"Ich werde die Missbrauchsopfer nicht im Stich lassen, das möchte ich betonen. Sie werden bei mir immer willkommen sein." Johan Bonny fühlt sich hörbar unwohl bei seiner Ankündigung. Doch er sieht keinen anderen Ausweg.
Johan Bonny ist zuallererst Bischof von Antwerpen. Innerhalb der Bischofskonferenz werden den verschiedenen Mitgliedern aber auch noch weitere Zuständigkeiten zugeteilt, die dann die Belgische Kirche insgesamt betreffen. In diesem Rahmen hatte Bonny das heikle Thema "sexueller Missbrauch durch Kirchenvertreter" übernommen. Als der zuständige "Referent" der Bischofskonferenz wurde er damit zum offiziellen Ansprechpartner in dieser unseligen Materie. Wenn das ohnehin schon eine nicht unbedingt beneidenswerte Aufgabe ist, so galt das umso mehr in den letzten zwölf Monaten.
Erst war da die VRT-Dokureihe "Godvergeten", in denen die Opfer von sexuellem Missbrauch durch Kirchenvertreter zu Wort kamen. Die Serie hatte eine Welle des Entsetzens und des Mitgefühls losgetreten, was letztlich sogar dazu geführt hatte, dass sich gleich zwei Parlamente im Rahmen eines Untersuchungsausschusses noch einmal mit der Materie auseinandergesetzt haben, nämlich erst das flämische Parlament und dann auch nochmal die Kammer. Obendrauf kam dann noch die nicht enden wollende Polemik um den ehemaligen Brügger Bischof Roger Vangheluwe.

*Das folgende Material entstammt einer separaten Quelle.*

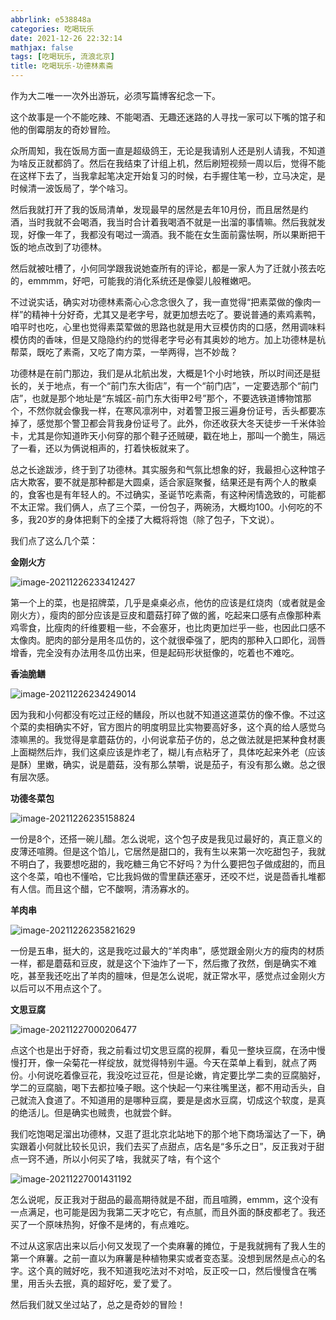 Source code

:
 ```yaml
---
abbrlink: e538848a
categories: 吃喝玩乐
date: 2021-12-26 22:32:14
mathjax: false
tags: [吃喝玩乐, 流浪北京]
title: 吃喝玩乐-功德林素斋
---
```


作为大二唯一一次外出游玩，必须写篇博客纪念一下。

这个故事是一个不能吃辣、不能喝酒、无趣还迷路的人寻找一家可以下嘴的馆子和他的倒霉朋友的奇妙冒险。

<!-- more-->

众所周知，我在饭局方面一直是超级鸽王，无论是我请别人还是别人请我，不知道为啥反正就都鸽了。然后在我结束了计组上机，然后刷短视频一周以后，觉得不能在这样下去了，当我拿起笔决定开始复习的时候，右手握住笔一秒，立马决定，是时候清一波饭局了，学个啥习。

然后我就打开了我的饭局清单，发现最早的居然是去年10月份，而且居然是约酒，当时我就不会喝酒，我当时合计着我喝酒不就是一出溜的事情嘛。然后我就发现，好像一年了，我都没有喝过一滴酒。我不能在女生面前露怯啊，所以果断把干饭的地点改到了功德林。

然后就被吐槽了，小何同学跟我说她查所有的评论，都是一家人为了迁就小孩去吃的，emmmm，好吧，可能我的消化系统还是像婴儿般稚嫩吧。

不过说实话，确实对功德林素斋心心念念很久了，我一直觉得“把素菜做的像肉一样”的精神十分好奇，尤其又是老字号，就更加想去吃了。要说普通的素鸡素鸭，咱平时也吃，心里也觉得素菜荤做的思路也就是用大豆模仿肉的口感，然用调味料模仿肉的香味，但是又隐隐约约的觉得老字号必有其奥妙的地方。加上功德林是杭帮菜，既吃了素斋，又吃了南方菜，一举两得，岂不妙哉？

功德林是在前门那边，我们是从北航出发，大概是1个小时地铁，所以时间还是挺长的，关于地点，有一个“前门东大街店”，有一个“前门店”，一定要选那个“前门店”，也就是那个地址是“东城区-前门东大街甲2号”那个，不要选铁道博物馆那个，不然你就会像我一样，在寒风凛冽中，对着警卫报三遍身份证号，舌头都要冻掉了，感觉那个警卫都会背我身份证号了。此外，你还收获大冬天徒步一千米体验卡，尤其是你知道昨天小何穿的那个鞋子还贼硬，戳在地上，那叫一个脆生，隔远了一看，还以为俩说相声的，打着快板就来了。

总之长途跋涉，终于到了功德林。其实服务和气氛比想象的好，我最担心这种馆子店大欺客，要不就是那种都是大圆桌，适合家庭聚餐，结果还是有两个人的散桌的，食客也是有年轻人的。不过确实，圣诞节吃素斋，有这种闲情逸致的，可能都不太正常。我们俩人，点了三个菜，一份包子，两碗汤，大概均100。小何吃的不多，我20岁的身体把剩下的全搂了大概将将饱（除了包子，下文说）。

我们点了这么几个菜：

**金刚火方**

![image-20211226233412427](image-20211226233412427.png)

第一个上的菜，也是招牌菜，几乎是桌桌必点，他仿的应该是红烧肉（或者就是金刚火方），瘦肉的部分应该是豆皮和蘑菇打碎了做的酱，吃起来口感有点像那种素鸡零食，比瘦肉的纤维要粗一些，不会塞牙，也比肉更加烂乎一些，也因此口感不太像肉。肥肉的部分是用冬瓜仿的，这个就很牵强了，肥肉的那种入口即化，润唇增香，完全没有办法用冬瓜仿出来，但是起码形状挺像的，吃着也不难吃。

**香油脆鳝**

![image-20211226234249014](image-20211226234249014.png)

因为我和小何都没有吃过正经的鳝段，所以也就不知道这道菜仿的像不像。不过这个菜的卖相确实不好，官方图片的明度明显比实物要高好多，这个真的给人感觉乌漆嘛黑的。我觉得是拿蘑菇仿的，小何说拿茄子仿的，总之做法就是把某种食材裹上面糊然后炸，我们这桌应该是炸老了，糊儿有点粘牙了，具体吃起来外老（应该是酥）里嫩，确实，说是蘑菇，没有那么禁嚼，说是茄子，有没有那么嫩。总之很有层次感。

**功德冬菜包**

![image-20211226235158824](image-20211226235158824.png)

一份是8个，还搭一碗儿醋。怎么说呢，这个包子皮是我见过最好的，真正意义的皮薄还喧腾。但是这个馅儿，它居然是甜口的，我有生以来第一次吃甜包子，我就不明白了，我要想吃甜的，我吃糖三角它不好吗？为什么要把包子做成甜的，而且这个冬菜，咱也不懂哈，它比我妈做的雪里蕻还塞牙，还咬不烂，说是茴香扎堆都有人信。而且这个醋，它不酸啊，清汤寡水的。

**羊肉串**

![image-20211226235821629](image-20211226235821629.png)

一份是五串，挺大的，这是我吃过最大的“羊肉串”，感觉跟金刚火方的瘦肉的材质一样，都是蘑菇和豆皮，就是这个下油炸了一下，然后撒了孜然，倒是确实不难吃，甚至我还吃出了羊肉的膻味，但是怎么说呢，就正常水平，感觉点过金刚火方以后可以不用点这个了。

**文思豆腐**

![image-20211227000206477](image-20211227000206477.png)

点这个也是出于好奇，我之前看过切文思豆腐的视屏，看见一整块豆腐，在汤中慢慢打开，像一朵菊花一样绽放，就觉得特别牛逼。今天在菜单上看到，就点了两份。小何说吃着像豆花，我没吃过豆花，但是论嫩，肯定要比学二卖的豆腐脑好，学二的豆腐脑，喝下去都拉嗓子眼。这个快起一勺来往嘴里送，都不用动舌头，自己就流入食道了。不知道用的是哪种豆腐，要是是卤水豆腐，切成这个软度，是真的绝活儿。但是确实也贼贵，也就尝个鲜。

我们吃饱喝足溜出功德林，又逛了逛北京北站地下的那个地下商场溜达了一下，确实跟着小何就比较长见识，我们去买了点甜点，店名是“多乐之日”，反正我对于甜点一窍不通，所以小何买了啥，我就买了啥，有个这个

![image-20211227001431192](image-20211227001431192.png)

怎么说呢，反正我对于甜品的最高期待就是不甜，而且喧腾，emmm，这个没有一点满足，也可能是因为我第二天才吃它，有点腻，而且外面的酥皮都老了。我还买了一个原味热狗，好像不是烤的，有点难吃。

不过从这家店出来以后小何又发现了一个卖麻薯的摊位，于是我就拥有了我人生的第一个麻薯。之前一直以为麻薯是种植物果实或者变态茎。没想到居然是点心的名字。这个真的贼好吃，我不知道我吃法对不对哈，反正咬一口，然后慢慢含在嘴里，用舌头去抿，真的超好吃，爱了爱了。

然后我们就又坐过站了，总之是奇妙的冒险！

Ob nun in den Medien oder in den Parlamenten: Der Ansprechpartner hieß immer Johan Bonny. "Ich schaffe das nicht mehr", sagte Bonny am Donnerstag in der Zeitung Het Nieuwsblad und später auch in der VRT. "Innerhalb der Bischofskonferenz der zuständige Referent zu sein, die Politik festzulegen und zu koordinieren, die Texte zu schreiben, die Kontakte mit den Medien, das ist eine enorme Aufgabe", sagte Bonny. Das dann auch noch zu kombinieren mit der Verwaltung eines Bistums, die Kraft für all das habe er am Ende nicht mehr gehabt.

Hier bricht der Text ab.